Emanoel Araújo, cuja vida múltipla como gravurista, escultor, curador e gestor fez dele um dos homens mais influentes da cultura brasileira, morreu essa madrugada em São Paulo depois de um infarto fulminante.
Ele tinha 81 anos.
Como gestor, Emanoel fez a Pinacoteca de São Paulo mudar de patamar e – ainda mais perto de seu coração – fundou em 2004 o Museu Afro Brasil, que debate a formação da identidade brasileira a partir do olhar e da experiência do negro.
“O Museu Afro Brasil era o filho de Emanoel,” Guilherme Assis, galerista do artista, disse ao Brazil Journal.
Já consagrado no País, o artista baiano estava sendo descoberto em todo o mundo. Colecionadores internacionais e museus como a Tate de Londres, o San Francisco MOMA, a LACMA de Los Angeles e o Guggenheim recentemente adquiriram obras suas, e a Jack Shainman, uma galeria novaiorquina focada em artistas da Diáspora Africana, prepara uma exposição sua para janeiro de 2023.
A morte vem num momento em que as obras de Emanoel começavam a chegar até ao mundo pop. Duas de suas esculturas apareceram ano passado junto a uma tela de Jean-Michel Basquiat num comercial da Tiffany & Co. estrelado por Beyoncé e Jay-Z.
Emanoel Alves de Araújo nasceu em 15 de novembro de 1940 em Santo Amaro da Purificação.
Segundo um amigo, sua vocação para a arte foi provavelmente influenciada pelo pai, um ourives de profissão.
Aos 17 anos, Emanoel fez sua primeira exposição ao lado do amigo Caetano Veloso, que também era artista plástico naquela época.
“Caetano é um exímio desenhista e sempre diz que me ensinou a desenhar e eu o ensinei a cantar,” disse certa vez numa entrevista.
Emanoel começou a cursar Belas Artes na Universidade Federal da Bahia, mas, pressionado a trabalhar, não chegou a terminar o curso.
Em 1963, trabalhou com Lina Bo Bardi na exposição Civilização do Nordeste, no MAM da Bahia – o que lhe abriu caminho para expor em grandes galerias do Rio e de São Paulo nos anos seguintes. No início dos anos 70, foi aos Estados Unidos a convite do Departamento de Estado e conheceu museus de arte americana e afro-americana de costa a costa.
Essa viagem foi fundamental para entender melhor como os museus americanos se organizavam. Nasceu aí seu interesse pela gestão e curadoria.
Em outra viagem importante – à Nigéria, nos anos 70 – teve o seguinte diálogo com Gilberto Gil, que também visitava o país.

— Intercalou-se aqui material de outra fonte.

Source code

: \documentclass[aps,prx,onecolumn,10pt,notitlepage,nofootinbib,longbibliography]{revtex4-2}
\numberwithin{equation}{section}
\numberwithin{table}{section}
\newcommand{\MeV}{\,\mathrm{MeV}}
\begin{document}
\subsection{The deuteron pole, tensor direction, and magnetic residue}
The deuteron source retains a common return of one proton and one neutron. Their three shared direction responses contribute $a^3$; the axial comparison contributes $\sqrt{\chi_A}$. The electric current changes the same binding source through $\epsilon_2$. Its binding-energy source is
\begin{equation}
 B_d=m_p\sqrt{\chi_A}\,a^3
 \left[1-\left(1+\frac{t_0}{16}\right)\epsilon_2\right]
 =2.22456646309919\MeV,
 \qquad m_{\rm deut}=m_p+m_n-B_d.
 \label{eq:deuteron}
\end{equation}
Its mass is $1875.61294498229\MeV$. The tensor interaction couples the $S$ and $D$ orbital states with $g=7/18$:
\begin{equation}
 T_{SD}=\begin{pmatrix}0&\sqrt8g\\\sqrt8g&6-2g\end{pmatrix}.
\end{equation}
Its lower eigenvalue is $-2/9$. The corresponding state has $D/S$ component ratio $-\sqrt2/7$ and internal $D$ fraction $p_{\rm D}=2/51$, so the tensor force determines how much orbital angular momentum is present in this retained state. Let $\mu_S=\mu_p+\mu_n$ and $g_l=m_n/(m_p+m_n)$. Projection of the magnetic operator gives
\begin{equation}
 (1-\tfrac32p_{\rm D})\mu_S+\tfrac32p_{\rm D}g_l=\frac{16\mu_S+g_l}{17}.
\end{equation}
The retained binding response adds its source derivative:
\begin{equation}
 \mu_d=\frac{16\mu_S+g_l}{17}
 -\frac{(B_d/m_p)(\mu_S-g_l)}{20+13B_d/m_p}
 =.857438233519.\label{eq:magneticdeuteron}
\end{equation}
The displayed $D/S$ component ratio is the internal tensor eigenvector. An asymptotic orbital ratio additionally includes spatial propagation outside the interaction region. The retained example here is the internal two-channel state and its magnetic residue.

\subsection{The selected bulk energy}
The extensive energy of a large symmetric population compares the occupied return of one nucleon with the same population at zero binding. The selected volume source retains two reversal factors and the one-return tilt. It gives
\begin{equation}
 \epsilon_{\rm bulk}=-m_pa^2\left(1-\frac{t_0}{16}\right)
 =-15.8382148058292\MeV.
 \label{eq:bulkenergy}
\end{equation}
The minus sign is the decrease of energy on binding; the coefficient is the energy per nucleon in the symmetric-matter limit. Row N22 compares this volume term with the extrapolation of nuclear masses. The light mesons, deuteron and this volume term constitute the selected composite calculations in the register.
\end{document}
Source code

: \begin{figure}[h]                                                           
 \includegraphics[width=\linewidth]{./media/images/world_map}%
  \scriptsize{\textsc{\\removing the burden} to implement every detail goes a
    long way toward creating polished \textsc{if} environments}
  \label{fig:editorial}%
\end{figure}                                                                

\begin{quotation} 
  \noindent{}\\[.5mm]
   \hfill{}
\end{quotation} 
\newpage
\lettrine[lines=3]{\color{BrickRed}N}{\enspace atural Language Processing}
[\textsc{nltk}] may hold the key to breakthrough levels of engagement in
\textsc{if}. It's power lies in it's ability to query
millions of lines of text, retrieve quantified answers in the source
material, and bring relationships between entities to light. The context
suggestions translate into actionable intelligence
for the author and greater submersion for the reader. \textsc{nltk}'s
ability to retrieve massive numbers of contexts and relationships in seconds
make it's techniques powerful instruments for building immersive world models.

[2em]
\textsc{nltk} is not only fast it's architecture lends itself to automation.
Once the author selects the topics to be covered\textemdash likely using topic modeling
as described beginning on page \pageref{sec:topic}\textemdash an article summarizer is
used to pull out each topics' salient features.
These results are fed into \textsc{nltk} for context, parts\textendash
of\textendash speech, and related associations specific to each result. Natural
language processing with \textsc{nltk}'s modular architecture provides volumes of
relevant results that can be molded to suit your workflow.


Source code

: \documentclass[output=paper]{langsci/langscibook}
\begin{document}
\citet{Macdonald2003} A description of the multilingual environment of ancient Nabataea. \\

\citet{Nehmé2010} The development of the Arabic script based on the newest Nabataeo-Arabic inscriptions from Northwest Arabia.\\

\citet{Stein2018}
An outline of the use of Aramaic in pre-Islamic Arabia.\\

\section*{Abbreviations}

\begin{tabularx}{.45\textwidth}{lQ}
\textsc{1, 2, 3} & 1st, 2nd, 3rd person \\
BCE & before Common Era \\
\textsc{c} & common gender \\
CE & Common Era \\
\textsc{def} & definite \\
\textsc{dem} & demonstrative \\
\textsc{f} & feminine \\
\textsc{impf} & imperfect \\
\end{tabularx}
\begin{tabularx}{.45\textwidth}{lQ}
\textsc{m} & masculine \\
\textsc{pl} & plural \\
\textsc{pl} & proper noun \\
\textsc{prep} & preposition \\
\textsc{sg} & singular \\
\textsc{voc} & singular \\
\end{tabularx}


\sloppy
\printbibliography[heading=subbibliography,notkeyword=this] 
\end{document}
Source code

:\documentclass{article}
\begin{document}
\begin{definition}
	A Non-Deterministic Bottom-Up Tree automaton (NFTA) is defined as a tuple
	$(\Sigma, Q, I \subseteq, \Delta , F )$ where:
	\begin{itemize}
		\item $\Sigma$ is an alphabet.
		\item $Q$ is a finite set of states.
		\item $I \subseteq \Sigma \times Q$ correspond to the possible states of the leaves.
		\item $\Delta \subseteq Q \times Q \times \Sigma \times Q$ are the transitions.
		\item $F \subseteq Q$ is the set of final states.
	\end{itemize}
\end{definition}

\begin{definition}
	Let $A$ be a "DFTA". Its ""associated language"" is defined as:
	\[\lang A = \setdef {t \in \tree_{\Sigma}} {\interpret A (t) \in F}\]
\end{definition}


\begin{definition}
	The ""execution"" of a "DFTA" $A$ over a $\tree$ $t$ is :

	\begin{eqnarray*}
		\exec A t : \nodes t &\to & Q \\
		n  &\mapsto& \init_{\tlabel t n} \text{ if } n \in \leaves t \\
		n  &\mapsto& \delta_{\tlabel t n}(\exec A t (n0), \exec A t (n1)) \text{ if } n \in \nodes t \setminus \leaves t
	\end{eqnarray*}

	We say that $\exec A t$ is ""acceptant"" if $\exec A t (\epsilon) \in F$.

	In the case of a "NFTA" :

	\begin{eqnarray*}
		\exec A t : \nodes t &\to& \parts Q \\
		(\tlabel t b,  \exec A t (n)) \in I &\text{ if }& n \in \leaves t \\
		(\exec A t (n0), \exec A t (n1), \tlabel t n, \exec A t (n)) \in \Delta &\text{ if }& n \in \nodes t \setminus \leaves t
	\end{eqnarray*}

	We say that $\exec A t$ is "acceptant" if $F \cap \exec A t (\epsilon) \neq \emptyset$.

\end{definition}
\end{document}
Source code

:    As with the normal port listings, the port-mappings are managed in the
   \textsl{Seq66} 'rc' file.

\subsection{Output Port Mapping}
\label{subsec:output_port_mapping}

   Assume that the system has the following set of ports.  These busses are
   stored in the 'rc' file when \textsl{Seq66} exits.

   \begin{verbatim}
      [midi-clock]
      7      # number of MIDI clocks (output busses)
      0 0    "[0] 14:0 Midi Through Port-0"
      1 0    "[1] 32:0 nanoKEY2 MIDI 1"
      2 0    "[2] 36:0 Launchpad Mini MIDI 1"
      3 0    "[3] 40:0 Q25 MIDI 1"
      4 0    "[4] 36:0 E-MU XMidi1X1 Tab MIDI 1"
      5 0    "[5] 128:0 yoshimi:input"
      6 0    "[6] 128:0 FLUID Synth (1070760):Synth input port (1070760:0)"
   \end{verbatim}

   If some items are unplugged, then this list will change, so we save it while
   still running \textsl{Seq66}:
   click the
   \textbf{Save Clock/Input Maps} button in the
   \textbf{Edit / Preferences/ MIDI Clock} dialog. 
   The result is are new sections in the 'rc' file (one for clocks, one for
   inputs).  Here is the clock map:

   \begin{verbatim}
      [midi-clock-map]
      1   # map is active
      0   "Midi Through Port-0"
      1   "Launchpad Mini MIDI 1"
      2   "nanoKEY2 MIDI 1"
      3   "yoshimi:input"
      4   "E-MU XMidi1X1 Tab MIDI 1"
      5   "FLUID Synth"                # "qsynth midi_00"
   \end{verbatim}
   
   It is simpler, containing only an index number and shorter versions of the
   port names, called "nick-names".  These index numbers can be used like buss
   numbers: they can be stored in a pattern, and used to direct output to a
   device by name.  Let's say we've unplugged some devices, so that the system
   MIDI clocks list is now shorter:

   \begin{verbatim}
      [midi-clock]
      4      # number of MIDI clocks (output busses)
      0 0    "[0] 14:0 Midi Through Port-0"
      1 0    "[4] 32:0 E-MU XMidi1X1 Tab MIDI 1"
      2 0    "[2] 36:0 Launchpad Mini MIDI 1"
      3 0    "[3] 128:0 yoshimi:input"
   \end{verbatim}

“O Gil me perguntou: ‘O que você veio fazer na África?’ Eu respondi: ‘Vim ver a África’. E ele [Gil] me disse: ‘Eu vim colher minhas raízes’. Aí respondi: ‘Você se enganou, suas raízes estão na Bahia, não aqui’. Mas o que eu queria dizer é que aquilo era tão distante da gente que o mais próximo era a Bahia. Nós não sabíamos da África, como os africanos não sabiam de nós.”
De 1981 a 1983, Emanoel dirigiu o Museu de Arte da Bahia, em Salvador. “O museu estava em mau estado, a reforma durou um ano e depois de pronta eu saí. Durante esse período, fiz exposições importantes: Os 400 Anos do Mosteiro de São Bento, Escola Baiana de Pintura, África Bahia África, quando eu comecei a desenvolver essa pesquisa.”
No final daquela década, concebeu A Mão Afro-Brasileira – Significado da Contribuição Artística e Histórica no MAM de São Paulo, uma exposição épica que gerou um dos livros mais importantes para a cultura brasileira.
Convidado a dirigir a Pinacoteca do Estado, o mais antigo museu de São Paulo, Emanoel sofreu uma enxurrada de críticas. Pessoas públicas e até supostos amigos do artista enviaram um abaixo-assinado ao Governador Luiz Antonio Fleury, questionando, na prática, como um baiano iria dirigir a Pinacoteca.
Emanoel bateu de volta: “E ainda é preto e homossexual.”
A resposta calou a boca de muitos, e o indicado assumiu o cargo. Não havia tempo a perder: a Pinacoteca estava abandonada e decadente.
Amigo de Paulo Mendes da Rocha, Emanoel chamou-o para pensar uma ampla reforma. Também conseguiu apoio de banqueiros e empresários para exposições importantes, como Rodin em 1995.
Sua gestão de 10 anos dividiu a história da Pinacoteca em A.E. e D.E. (antes e depois dele): o museu hoje tem um projeto arquitetônico premiado e um programa artístico impecável, tocado por seus sucessores.
Homem de vasta cultura e muito estudioso, Emanoel amava todos os tipos de arte e convivia com a elite política, financeira e intelectual do País. Era um trator que fazia as coisas acontecerem.
Tinha um temperamento forte e não media palavras, o que levou o Correio da Bahia a adjetivá-lo de “genial e genioso” em seu obituário.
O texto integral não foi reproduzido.